Python to get the website PR and Baidu weight _python

Source: Internet
Author: User
Tags ord

Last time I used the requests library to write a crawl page of the simple link to the code, extended, we can also use it to get our site's PR and Baidu weight. The principle is similar. Finally, we can even write a circular batch to query the relevant information of the website.

First talk about Googlepr, full name PageRank. It is Google's official assessment of a website SEO rating, this should not be unfamiliar to everyone. Since it is officially given, there is of course an official interface to get it. We use the official interface to get Google PR here.
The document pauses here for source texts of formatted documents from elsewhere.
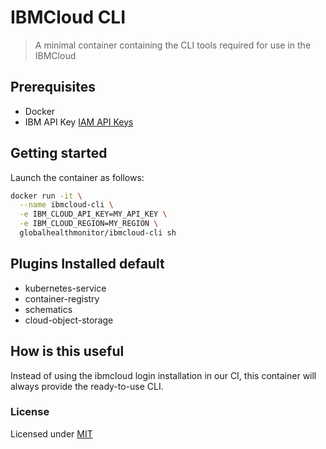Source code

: # IBMCloud CLI

> A minimal container containing the CLI tools required for use in the IBMCloud

## Prerequisites

- Docker
- IBM API Key [IAM API Keys](https://cloud.ibm.com/iam/apikeys)

## Getting started

Launch the container as follows:

```sh
docker run -it \
  --name ibmcloud-cli \
  -e IBM_CLOUD_API_KEY=MY_API_KEY \
  -e IBM_CLOUD_REGION=MY_REGION \
  globalhealthmonitor/ibmcloud-cli sh
```

## Plugins Installed default

- kubernetes-service
- container-registry
- schematics
- cloud-object-storage

## How is this useful

Instead of using the ibmcloud login installation in our CI, this container will always provide the ready-to-use CLI.

### License
Licensed under [MIT](https://github.com/globalhealthmonitor/docker-ibmcloud-cli/blob/main/LICENSE)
Copy Code code as follows:

Gpr_hash_seed = "Mining PageRank is against GOOGLE ' S TERMS of SERVICE. Y\
Es, I ' m talking to you, scammer. "

def google_hash (value):
Magic = 0x1020345
For i in Xrange (len (value)):
Magic ^= Ord (gpr_hash_seed[i% len (gpr_hash_seed)]) ^ ord (value[i))
Magic = (Magic >> | Magic << 9) & 0xFFFFFFFF
Return "8%08x"% (Magic)

def GETPR (WWW):
Try
url = ' Http://toolbarqueries.google.com/tbr? ' \
' client=navclient-auto&ch=%s&features=rank&q=info:%s '% (Google_hash (www), www)
Response = requests.get (URL)
Rex = Re.search (. *?:.*?:) (\d+) ', Response.text)
Return Rex.group (2)
Except:
Return None

How to: Pass in the domain name, return the PR value

Google_hash This function is just an algorithm to work out a domain name similar to the hash value of a thing and return. We can not control how it is implemented, we mainly look at GETPR this function. Our official Google-given interface is this: Http://toolbarqueries.google.com/tbr?client=navclient-auto&ch={hash}&features=rank &q=info:{Domain Name}

{Hash} Here we use the Google_hash () function to pass in the domain name and return its hash value. For example, our parting song domain name www.leavesongs.com, its Google hash is 8b1e6ad00, then constructs the consultation website is: http://toolbarqueries.google.com/tbr?client= Navclient-auto&ch=8b1e6ad00&features=rank&q=info:www.leavesongs.com

Access it, get rank_1:1:0. The number behind the second quotation mark is PR, because my station is not PR, so PR is 0.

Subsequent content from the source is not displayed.